(Data entries)

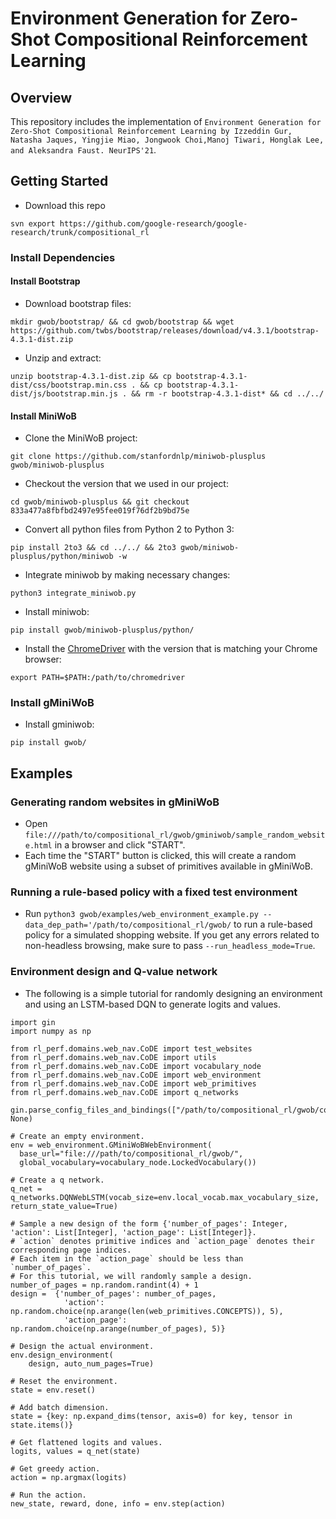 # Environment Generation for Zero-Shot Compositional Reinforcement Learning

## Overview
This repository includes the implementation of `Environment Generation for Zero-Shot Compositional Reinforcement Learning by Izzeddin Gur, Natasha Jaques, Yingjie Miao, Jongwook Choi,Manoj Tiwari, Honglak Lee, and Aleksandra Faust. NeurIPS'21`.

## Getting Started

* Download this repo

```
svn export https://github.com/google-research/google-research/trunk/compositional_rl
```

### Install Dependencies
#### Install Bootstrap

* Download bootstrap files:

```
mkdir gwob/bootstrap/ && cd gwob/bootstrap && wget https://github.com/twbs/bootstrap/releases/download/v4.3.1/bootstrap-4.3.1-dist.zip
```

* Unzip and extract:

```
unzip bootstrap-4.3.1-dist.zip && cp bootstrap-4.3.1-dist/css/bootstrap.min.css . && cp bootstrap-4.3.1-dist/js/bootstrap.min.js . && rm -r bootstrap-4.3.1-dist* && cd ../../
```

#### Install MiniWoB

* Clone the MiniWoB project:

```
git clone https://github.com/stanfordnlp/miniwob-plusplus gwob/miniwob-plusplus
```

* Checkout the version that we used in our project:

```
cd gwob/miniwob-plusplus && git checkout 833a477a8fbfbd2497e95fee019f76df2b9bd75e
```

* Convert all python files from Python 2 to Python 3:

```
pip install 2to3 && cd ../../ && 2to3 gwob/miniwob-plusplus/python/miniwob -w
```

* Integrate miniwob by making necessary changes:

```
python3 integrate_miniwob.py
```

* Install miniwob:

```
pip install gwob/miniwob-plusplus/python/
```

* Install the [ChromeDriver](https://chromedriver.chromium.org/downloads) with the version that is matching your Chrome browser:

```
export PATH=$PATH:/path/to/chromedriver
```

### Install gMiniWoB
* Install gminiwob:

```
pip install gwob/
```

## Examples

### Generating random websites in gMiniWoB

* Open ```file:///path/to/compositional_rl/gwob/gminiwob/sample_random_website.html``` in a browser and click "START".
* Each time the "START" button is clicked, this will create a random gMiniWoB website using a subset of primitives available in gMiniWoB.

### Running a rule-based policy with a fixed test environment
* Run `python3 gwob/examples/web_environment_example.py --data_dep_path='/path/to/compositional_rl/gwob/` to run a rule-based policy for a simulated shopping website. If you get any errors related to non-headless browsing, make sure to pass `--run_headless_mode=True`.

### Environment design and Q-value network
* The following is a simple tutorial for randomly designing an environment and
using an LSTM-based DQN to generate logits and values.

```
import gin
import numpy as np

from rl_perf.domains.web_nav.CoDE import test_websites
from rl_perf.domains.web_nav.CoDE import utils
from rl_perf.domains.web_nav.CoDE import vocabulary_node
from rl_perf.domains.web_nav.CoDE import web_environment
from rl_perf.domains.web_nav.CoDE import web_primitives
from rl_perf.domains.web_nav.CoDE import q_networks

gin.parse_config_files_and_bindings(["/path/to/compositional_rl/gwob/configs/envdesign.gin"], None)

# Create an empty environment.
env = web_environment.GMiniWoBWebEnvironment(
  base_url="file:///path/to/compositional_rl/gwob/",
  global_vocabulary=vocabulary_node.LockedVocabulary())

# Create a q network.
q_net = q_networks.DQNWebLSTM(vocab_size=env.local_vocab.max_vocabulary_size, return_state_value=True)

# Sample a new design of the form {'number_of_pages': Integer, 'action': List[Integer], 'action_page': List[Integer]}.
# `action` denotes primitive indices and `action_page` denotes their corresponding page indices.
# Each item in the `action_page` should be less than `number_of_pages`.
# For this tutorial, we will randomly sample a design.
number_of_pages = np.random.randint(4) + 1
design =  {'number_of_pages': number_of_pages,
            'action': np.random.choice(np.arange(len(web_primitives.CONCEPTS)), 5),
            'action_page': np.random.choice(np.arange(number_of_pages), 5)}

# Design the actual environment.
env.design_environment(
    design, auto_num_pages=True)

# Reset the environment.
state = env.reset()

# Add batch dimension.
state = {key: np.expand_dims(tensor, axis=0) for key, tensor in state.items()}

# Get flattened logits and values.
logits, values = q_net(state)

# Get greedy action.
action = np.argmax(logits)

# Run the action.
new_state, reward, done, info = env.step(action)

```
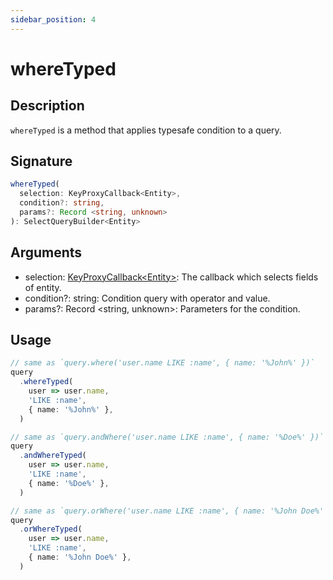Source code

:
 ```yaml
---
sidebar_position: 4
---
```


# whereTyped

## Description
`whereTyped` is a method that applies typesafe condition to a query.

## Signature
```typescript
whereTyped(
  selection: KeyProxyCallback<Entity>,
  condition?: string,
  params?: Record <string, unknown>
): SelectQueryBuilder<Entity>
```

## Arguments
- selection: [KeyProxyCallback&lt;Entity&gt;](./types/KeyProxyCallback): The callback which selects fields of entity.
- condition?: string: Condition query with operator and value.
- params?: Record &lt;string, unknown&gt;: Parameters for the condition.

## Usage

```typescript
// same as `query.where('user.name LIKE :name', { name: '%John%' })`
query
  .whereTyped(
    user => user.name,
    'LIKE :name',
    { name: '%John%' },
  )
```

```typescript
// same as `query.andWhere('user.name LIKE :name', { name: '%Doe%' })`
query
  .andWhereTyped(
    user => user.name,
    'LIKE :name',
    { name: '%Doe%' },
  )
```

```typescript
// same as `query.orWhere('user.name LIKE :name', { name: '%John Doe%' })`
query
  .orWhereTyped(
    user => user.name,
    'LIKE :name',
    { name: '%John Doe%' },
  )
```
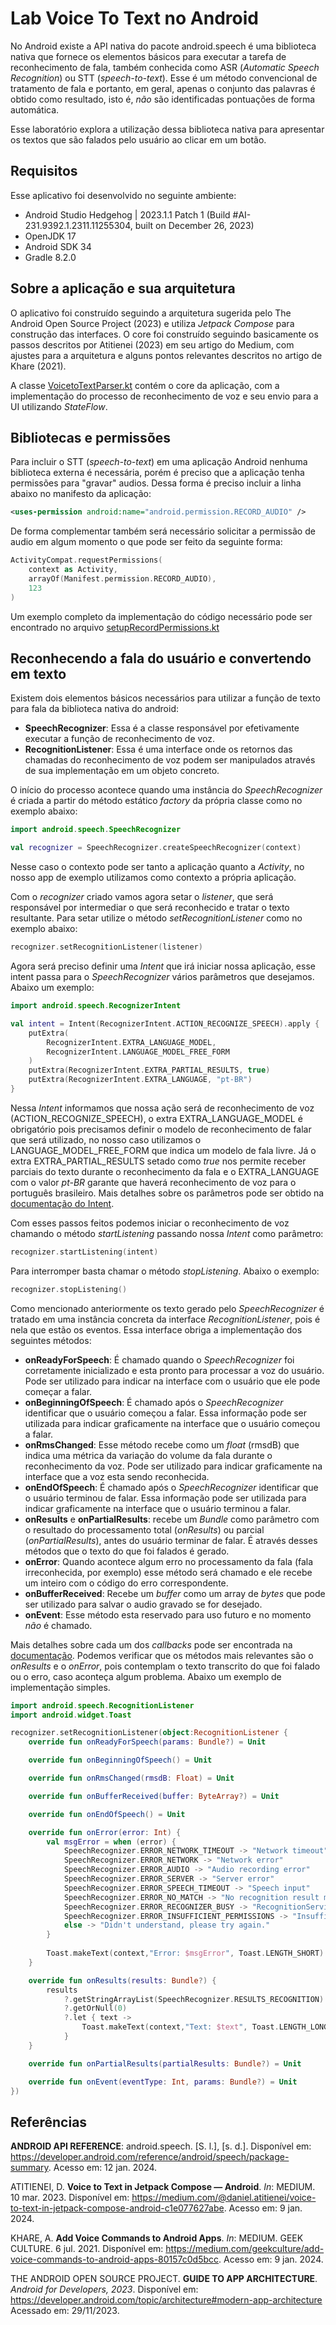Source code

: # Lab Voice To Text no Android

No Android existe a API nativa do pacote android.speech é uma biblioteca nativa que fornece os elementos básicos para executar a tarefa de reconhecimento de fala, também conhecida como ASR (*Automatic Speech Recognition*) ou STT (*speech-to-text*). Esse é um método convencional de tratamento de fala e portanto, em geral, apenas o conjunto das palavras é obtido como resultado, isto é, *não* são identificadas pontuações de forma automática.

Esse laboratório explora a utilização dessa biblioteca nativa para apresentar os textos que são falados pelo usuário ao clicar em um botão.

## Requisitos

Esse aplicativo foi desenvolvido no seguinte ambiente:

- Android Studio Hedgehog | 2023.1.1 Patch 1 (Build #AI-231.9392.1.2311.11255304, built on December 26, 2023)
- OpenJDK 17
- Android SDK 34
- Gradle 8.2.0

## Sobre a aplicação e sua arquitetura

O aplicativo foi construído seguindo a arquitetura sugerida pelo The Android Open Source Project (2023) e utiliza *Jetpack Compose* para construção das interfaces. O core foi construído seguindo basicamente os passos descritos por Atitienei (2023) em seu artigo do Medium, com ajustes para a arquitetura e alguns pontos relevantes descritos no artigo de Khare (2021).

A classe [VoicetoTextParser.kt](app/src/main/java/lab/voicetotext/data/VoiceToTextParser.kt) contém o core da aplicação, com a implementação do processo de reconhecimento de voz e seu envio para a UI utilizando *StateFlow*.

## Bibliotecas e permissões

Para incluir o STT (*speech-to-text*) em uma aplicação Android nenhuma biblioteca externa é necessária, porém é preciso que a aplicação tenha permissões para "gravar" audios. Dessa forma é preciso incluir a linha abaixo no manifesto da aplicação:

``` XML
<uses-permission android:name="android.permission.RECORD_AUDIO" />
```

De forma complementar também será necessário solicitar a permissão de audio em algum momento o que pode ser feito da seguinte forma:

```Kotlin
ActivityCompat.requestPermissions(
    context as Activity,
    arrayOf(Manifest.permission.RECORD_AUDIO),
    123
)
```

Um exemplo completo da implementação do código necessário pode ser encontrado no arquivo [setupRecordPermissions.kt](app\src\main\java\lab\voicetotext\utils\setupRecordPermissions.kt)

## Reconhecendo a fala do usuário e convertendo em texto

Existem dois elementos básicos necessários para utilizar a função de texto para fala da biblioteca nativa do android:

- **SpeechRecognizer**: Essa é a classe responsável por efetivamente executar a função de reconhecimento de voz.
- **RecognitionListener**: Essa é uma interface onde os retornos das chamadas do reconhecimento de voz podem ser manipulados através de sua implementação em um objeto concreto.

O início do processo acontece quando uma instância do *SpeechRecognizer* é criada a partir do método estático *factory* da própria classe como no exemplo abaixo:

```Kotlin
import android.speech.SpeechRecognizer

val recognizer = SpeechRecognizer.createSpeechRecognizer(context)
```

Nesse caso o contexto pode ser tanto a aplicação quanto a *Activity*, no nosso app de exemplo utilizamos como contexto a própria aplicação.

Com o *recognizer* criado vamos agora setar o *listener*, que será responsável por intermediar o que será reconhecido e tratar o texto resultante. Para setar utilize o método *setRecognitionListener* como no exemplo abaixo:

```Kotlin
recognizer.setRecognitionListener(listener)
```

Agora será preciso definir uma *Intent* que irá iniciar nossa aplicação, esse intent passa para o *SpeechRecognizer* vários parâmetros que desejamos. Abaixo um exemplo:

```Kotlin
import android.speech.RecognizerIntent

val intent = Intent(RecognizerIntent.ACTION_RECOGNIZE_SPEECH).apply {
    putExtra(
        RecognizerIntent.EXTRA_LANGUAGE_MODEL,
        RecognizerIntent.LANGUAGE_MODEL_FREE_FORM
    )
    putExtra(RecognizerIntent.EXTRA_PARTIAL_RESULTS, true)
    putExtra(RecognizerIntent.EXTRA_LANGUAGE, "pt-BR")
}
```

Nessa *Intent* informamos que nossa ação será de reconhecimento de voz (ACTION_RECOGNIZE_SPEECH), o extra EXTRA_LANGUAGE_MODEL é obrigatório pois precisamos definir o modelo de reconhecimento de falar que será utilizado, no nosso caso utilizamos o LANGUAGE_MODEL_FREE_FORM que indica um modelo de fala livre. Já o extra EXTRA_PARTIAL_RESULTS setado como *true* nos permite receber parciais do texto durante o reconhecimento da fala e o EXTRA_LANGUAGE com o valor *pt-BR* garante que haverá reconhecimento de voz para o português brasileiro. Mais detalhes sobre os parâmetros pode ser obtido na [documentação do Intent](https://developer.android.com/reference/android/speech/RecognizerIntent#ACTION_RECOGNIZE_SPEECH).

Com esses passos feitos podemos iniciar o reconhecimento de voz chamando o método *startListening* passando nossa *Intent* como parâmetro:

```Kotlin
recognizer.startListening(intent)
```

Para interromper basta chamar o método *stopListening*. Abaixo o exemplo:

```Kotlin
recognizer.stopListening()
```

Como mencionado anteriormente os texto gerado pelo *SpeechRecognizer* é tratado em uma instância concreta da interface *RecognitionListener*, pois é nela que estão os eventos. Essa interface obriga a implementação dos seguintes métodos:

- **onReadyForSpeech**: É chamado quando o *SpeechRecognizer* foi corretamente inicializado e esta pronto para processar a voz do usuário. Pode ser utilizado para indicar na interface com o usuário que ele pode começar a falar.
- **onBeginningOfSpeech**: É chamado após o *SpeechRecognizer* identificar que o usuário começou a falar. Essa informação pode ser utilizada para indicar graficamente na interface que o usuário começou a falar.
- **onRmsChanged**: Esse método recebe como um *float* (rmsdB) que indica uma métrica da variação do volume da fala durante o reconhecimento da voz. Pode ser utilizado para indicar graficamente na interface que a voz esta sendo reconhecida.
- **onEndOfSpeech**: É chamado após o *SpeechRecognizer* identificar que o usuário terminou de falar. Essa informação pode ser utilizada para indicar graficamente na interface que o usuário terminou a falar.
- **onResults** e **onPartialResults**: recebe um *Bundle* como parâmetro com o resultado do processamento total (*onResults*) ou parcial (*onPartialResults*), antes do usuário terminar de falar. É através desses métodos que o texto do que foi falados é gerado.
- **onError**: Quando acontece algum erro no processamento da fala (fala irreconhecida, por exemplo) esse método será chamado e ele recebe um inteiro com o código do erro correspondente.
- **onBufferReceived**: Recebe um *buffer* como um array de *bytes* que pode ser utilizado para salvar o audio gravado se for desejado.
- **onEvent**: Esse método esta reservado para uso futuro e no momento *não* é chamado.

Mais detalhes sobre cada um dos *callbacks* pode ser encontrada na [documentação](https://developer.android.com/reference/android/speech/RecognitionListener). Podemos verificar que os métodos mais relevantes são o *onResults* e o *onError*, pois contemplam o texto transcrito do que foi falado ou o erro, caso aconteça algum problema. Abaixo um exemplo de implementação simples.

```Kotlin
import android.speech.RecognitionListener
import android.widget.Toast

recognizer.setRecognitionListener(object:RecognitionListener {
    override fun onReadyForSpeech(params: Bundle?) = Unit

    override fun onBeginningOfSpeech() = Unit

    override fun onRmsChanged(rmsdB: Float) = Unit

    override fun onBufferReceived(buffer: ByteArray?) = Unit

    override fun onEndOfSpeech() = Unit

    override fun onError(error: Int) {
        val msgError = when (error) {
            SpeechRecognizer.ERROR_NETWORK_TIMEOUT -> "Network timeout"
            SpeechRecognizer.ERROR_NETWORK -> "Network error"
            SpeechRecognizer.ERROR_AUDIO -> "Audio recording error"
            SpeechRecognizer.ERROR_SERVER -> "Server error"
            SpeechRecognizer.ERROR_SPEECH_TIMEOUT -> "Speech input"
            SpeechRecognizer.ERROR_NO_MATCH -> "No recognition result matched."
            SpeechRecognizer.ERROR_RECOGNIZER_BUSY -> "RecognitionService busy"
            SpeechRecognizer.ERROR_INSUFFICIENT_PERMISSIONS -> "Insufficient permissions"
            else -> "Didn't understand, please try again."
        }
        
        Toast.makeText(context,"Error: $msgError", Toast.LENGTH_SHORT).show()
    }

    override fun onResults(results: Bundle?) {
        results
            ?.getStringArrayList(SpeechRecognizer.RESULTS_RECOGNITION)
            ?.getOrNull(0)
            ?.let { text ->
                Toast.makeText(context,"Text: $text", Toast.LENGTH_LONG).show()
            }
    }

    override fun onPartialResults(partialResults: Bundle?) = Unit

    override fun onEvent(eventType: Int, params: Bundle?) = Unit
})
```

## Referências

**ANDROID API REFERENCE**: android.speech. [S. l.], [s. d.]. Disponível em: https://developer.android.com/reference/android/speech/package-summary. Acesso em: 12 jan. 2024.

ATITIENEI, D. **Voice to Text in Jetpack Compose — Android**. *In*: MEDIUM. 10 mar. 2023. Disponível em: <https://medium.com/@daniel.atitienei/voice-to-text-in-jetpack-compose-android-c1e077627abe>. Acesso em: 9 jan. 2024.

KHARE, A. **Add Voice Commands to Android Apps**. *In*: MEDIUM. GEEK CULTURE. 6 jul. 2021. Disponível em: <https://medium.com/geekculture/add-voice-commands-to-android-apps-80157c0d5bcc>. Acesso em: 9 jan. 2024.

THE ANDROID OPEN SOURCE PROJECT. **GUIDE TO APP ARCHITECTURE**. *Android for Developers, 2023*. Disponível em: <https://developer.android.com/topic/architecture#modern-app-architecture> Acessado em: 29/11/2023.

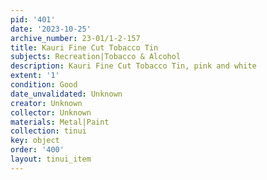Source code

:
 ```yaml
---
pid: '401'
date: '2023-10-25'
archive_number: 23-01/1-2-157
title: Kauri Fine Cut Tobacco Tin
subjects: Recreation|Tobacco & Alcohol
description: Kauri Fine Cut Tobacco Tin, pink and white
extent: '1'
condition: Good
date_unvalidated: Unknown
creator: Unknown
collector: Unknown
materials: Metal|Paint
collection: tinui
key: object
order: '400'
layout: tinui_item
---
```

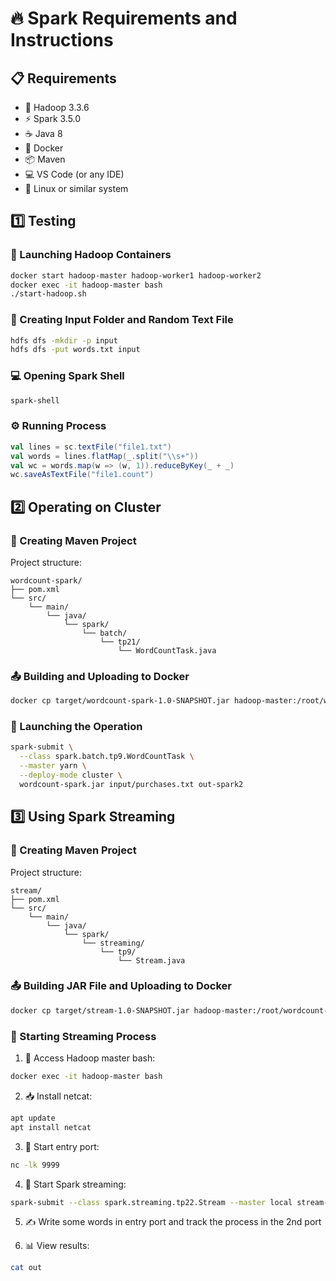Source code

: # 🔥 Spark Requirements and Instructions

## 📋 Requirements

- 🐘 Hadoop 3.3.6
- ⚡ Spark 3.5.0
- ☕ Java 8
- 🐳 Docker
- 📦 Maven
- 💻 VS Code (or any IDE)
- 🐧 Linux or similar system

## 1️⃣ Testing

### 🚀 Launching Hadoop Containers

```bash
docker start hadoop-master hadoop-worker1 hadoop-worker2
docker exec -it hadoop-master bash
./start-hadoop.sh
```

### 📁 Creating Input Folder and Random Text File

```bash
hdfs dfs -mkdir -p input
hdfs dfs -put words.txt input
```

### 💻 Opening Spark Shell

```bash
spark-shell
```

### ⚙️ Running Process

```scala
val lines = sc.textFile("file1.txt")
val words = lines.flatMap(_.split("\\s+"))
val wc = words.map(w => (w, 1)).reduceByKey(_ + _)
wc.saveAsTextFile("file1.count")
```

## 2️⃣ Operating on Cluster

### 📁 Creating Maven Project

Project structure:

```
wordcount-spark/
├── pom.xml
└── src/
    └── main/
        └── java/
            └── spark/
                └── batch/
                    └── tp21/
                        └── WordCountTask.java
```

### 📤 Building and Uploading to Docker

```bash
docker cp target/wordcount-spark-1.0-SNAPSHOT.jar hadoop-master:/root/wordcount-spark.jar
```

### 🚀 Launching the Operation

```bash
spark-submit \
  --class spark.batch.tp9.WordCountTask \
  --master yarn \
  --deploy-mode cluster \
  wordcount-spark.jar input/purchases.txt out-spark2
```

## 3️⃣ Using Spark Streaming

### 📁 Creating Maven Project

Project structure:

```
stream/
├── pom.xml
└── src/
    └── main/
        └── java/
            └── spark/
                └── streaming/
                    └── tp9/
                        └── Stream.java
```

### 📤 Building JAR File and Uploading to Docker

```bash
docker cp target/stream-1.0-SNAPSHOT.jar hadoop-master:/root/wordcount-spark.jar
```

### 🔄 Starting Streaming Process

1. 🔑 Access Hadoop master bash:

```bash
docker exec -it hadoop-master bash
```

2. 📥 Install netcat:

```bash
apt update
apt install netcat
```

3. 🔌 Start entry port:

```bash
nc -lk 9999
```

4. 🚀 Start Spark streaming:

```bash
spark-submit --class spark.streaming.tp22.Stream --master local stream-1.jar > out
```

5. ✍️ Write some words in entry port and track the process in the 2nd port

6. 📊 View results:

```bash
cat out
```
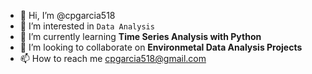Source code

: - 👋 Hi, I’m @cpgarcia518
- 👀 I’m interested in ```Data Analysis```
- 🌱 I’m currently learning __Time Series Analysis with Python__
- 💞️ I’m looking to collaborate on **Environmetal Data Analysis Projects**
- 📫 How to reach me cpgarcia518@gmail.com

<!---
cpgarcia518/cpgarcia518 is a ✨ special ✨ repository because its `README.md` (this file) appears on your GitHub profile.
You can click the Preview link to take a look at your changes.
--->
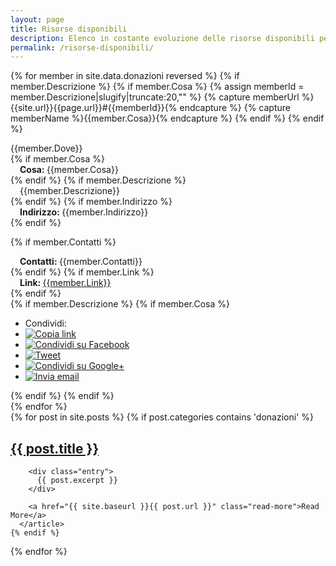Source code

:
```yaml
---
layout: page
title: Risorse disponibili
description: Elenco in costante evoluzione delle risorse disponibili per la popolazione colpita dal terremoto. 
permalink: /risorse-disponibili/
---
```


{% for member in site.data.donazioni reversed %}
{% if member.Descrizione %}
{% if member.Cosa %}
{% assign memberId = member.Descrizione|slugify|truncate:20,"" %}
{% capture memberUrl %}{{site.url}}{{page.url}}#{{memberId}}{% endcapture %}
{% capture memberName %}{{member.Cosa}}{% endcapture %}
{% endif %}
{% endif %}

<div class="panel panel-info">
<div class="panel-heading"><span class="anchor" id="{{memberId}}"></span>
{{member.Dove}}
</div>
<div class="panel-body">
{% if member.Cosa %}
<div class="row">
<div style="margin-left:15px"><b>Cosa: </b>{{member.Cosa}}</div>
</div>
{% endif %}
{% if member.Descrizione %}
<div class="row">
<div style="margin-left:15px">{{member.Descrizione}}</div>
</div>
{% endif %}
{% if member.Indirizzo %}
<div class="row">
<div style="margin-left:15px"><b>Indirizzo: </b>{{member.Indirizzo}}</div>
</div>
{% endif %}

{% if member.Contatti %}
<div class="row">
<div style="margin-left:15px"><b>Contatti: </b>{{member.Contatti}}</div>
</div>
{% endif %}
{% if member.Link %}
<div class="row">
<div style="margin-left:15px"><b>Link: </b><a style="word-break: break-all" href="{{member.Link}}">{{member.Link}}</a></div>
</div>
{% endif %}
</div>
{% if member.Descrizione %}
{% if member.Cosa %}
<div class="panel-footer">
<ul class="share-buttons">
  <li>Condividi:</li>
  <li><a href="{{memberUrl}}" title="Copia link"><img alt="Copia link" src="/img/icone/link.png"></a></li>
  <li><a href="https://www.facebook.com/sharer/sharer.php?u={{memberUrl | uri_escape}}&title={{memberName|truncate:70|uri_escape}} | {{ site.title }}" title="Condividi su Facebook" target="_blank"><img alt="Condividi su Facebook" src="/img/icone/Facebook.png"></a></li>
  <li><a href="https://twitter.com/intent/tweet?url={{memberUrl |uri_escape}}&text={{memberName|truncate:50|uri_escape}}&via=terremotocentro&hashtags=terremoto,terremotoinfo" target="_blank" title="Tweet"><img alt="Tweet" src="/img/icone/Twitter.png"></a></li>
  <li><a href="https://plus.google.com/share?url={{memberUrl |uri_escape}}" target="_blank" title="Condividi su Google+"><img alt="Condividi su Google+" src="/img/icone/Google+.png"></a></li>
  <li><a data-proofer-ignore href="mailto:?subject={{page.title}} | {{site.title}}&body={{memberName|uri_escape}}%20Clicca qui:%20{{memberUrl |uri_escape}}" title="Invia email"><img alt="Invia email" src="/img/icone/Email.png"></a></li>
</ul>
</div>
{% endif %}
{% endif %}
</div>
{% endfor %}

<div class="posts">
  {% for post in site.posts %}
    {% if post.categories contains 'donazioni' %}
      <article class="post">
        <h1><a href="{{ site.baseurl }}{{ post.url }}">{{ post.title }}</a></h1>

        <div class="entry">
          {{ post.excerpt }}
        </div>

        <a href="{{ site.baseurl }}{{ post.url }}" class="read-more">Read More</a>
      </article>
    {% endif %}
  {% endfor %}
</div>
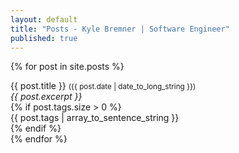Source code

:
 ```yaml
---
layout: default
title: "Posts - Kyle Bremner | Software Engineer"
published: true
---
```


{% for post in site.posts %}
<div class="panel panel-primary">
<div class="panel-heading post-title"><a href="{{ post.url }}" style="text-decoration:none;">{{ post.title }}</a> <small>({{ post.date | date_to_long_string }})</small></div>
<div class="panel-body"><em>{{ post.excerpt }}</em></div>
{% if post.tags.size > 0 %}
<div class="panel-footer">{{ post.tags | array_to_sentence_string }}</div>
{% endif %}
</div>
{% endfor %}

§ **EXERCISE**
Your answer should be all lines from the data that contain "values".

§ **EXPECTED ANSWER**
using an LSTM-based DQN to generate logits and values.
# Get flattened logits and values.
logits, values = q_net(state)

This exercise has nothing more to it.